Specifically, ZNZ Corp. requested that the Court (1) enjoin ZNZ-LLC and various other defendants from using intellectual properties belong to ZNZ-Corp., (2) compel ZNZ-LLC and Marmellata to hold in trust certain revenues relating to sales of properties, (3) compel Kmart to hold in trust monies owing to ZNZ-LLC or Marmellata, and (4) require Kmart to disclose documents regarding purchases from ZNZ-Corp. and Marmellata.
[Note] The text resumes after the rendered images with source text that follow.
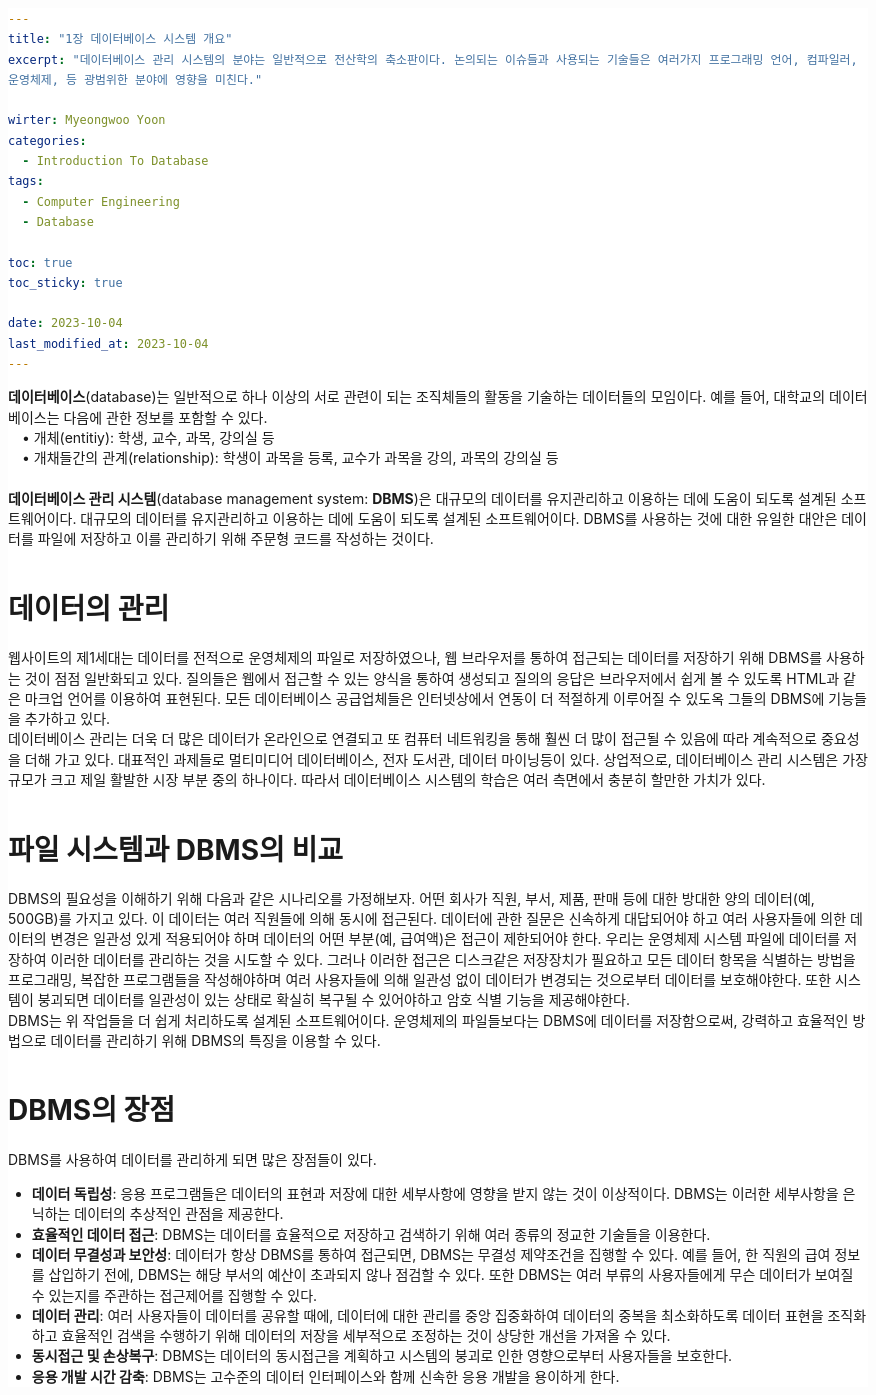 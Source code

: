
 ```yaml
---
title: "1장 데이터베이스 시스템 개요"
excerpt: "데이터베이스 관리 시스템의 분야는 일반적으로 전산학의 축소판이다. 논의되는 이슈들과 사용되는 기술들은 여러가지 프로그래밍 언어, 컴파일러, 운영체제, 등 광범위한 분야에 영향을 미친다."

wirter: Myeongwoo Yoon
categories:
  - Introduction To Database
tags:
  - Computer Engineering
  - Database

toc: true
toc_sticky: true
 
date: 2023-10-04
last_modified_at: 2023-10-04
---
```


**데이터베이스**(database)는 일반적으로 하나 이상의 서로 관련이 되는 조직체들의 활동을 기술하는 데이터들의 모임이다. 예를 들어, 대학교의 데이터베이스는 다음에 관한 정보를 포함할 수 있다.<br/>
　• 개체(entitiy): 학생, 교수, 과목, 강의실 등<br/>
　• 개채들간의 관계(relationship): 학생이 과목을 등록, 교수가 과목을 강의, 과목의 강의실 등<br/><br/>
**데이터베이스 관리 시스템**(database management system: **DBMS**)은 대규모의 데이터를 유지관리하고 이용하는 데에 도움이 되도록 설계된 소프트웨어이다. 대규모의 데이터를 유지관리하고 이용하는 데에 도움이 되도록 설계된 소프트웨어이다. DBMS를 사용하는 것에 대한 유일한 대안은 데이터를 파일에 저장하고 이를 관리하기 위해 주문형 코드를 작성하는 것이다.<br/>

데이터의 관리
======
웹사이트의 제1세대는 데이터를 전적으로 운영체제의 파일로 저장하였으나, 웹 브라우저를 통하여 접근되는 데이터를 저장하기 위해 DBMS를 사용하는 것이 점점 일반화되고 있다. 질의들은 웹에서 접근할 수 있는 양식을 통하여 생성되고 질의의 응답은 브라우저에서 쉽게 볼 수 있도록 HTML과 같은 마크업 언어를 이용하여 표현된다. 모든 데이터베이스 공급업체들은 인터넷상에서 연동이 더 적절하게 이루어질 수 있도옥 그들의 DBMS에 기능들을 추가하고 있다.<br/>
데이터베이스 관리는 더욱 더 많은 데이터가 온라인으로 연결되고 또 컴퓨터 네트워킹을 통해 훨씬 더 많이 접근될 수 있음에 따라 계속적으로 중요성을 더해 가고 있다. 대표적인 과제들로 멀티미디어 데이터베이스, 전자 도서관, 데이터 마이닝등이 있다. 상업적으로, 데이터베이스 관리 시스템은 가장 규모가 크고 제일 활발한 시장 부분 중의 하나이다. 따라서 데이터베이스 시스템의 학습은 여러 측면에서 충분히 할만한 가치가 있다.

파일 시스템과 DBMS의 비교
======
DBMS의 필요성을 이해하기 위해 다음과 같은 시나리오를 가정해보자. 어떤 회사가 직원, 부서, 제품, 판매 등에 대한 방대한 양의 데이터(예, 500GB)를 가지고 있다. 이 데이터는 여러 직원들에 의해 동시에 접근된다. 데이터에 관한 질문은 신속하게 대답되어야 하고 여러 사용자들에 의한 데이터의 변경은 일관성 있게 적용되어야 하며 데이터의 어떤 부분(예, 급여액)은 접근이 제한되어야 한다. 우리는 운영체제 시스템 파일에 데이터를 저장하여 이러한 데이터를 관리하는 것을 시도할 수 있다. 그러나 이러한 접근은 디스크같은 저장장치가 필요하고 모든 데이터 항목을 식별하는 방법을 프로그래밍, 복잡한 프로그램들을 작성해야하며 여러 사용자들에 의해 일관성 없이 데이터가 변경되는 것으로부터 데이터를 보호해야한다. 또한 시스템이 붕괴되면 데이터를 일관성이 있는 상태로 확실히 복구될 수 있어야하고 암호 식별 기능을 제공해야한다.<br/>
DBMS는 위 작업들을 더 쉽게 처리하도록 설계된 소프트웨어이다. 운영체제의 파일들보다는 DBMS에 데이터를 저장함으로써, 강력하고 효율적인 방법으로 데이터를 관리하기 위해 DBMS의 특징을 이용할 수 있다.

DBMS의 장점
======
DBMS를 사용하여 데이터를 관리하게 되면 많은 장점들이 있다.
* **데이터 독립성**: 응용 프로그램들은 데이터의 표현과 저장에 대한 세부사항에 영향을 받지 않는 것이 이상적이다. DBMS는 이러한 세부사항을 은닉하는 데이터의 추상적인 관점을 제공한다.
* **효율적인 데이터 접근**: DBMS는 데이터를 효율적으로 저장하고 검색하기 위해 여러 종류의 정교한 기술들을 이용한다.
* **데이터 무결성과 보안성**: 데이터가 항상 DBMS를 통하여 접근되면, DBMS는 무결성 제약조건을 집행할 수 있다. 예를 들어, 한 직원의 급여 정보를 삽입하기 전에, DBMS는 해당 부서의 예산이 초과되지 않나 점검할 수 있다. 또한 DBMS는 여러 부류의 사용자들에게 무슨 데이터가 보여질 수 있는지를 주관하는 접근제어를 집행할 수 있다.
* **데이터 관리**: 여러 사용자들이 데이터를 공유할 때에, 데이터에 대한 관리를 중앙 집중화하여 데이터의 중복을 최소화하도록 데이터 표현을 조직화하고 효율적인 검색을 수행하기 위해 데이터의 저장을 세부적으로 조정하는 것이 상당한 개선을 가져올 수 있다. 
* **동시접근 및 손상복구**: DBMS는 데이터의 동시접근을 계획하고 시스템의 붕괴로 인한 영향으로부터 사용자들을 보호한다.
* **응용 개발 시간 감축**: DBMS는 고수준의 데이터 인터페이스와 함께 신속한 응용 개발을 용이하게 한다.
In its amended complaint (served on June 18, 2001), ZNZ-NJ filed claims for (1) trademark infringement, (2) false designation of origin, (3) dilution, (4) copyright infringement, (5) deceptive trade practices, (6) false advertising, (7) unfair competition, and (8) breach of contract.

Discussion

1. Standard of Review

In a motion for summary judgment, the burden is on the moving party to establish that there are no genuine issues of material fact in dispute and that it is entitled to judgment as a matter of law. Anderson v. Liberty Lobby, Inc., 477 U.S. 242, 256 (1986); Fed.R.Civ.P. 56(c). A dispute regarding a material fact is genuine "if the evidence is such that a reasonable jury could return a verdict for the nonmoving party."Aldrich v. Randolph Cent. Sch. Dist., 963 F.2d 520, 523 (2d Cir.) (quotation omitted). The court resolves all ambiguities and draws all inferences in favor of the nonmoving party in order to determine how a reasonable jury would decide. Aldrich, 963 F.2d at 523.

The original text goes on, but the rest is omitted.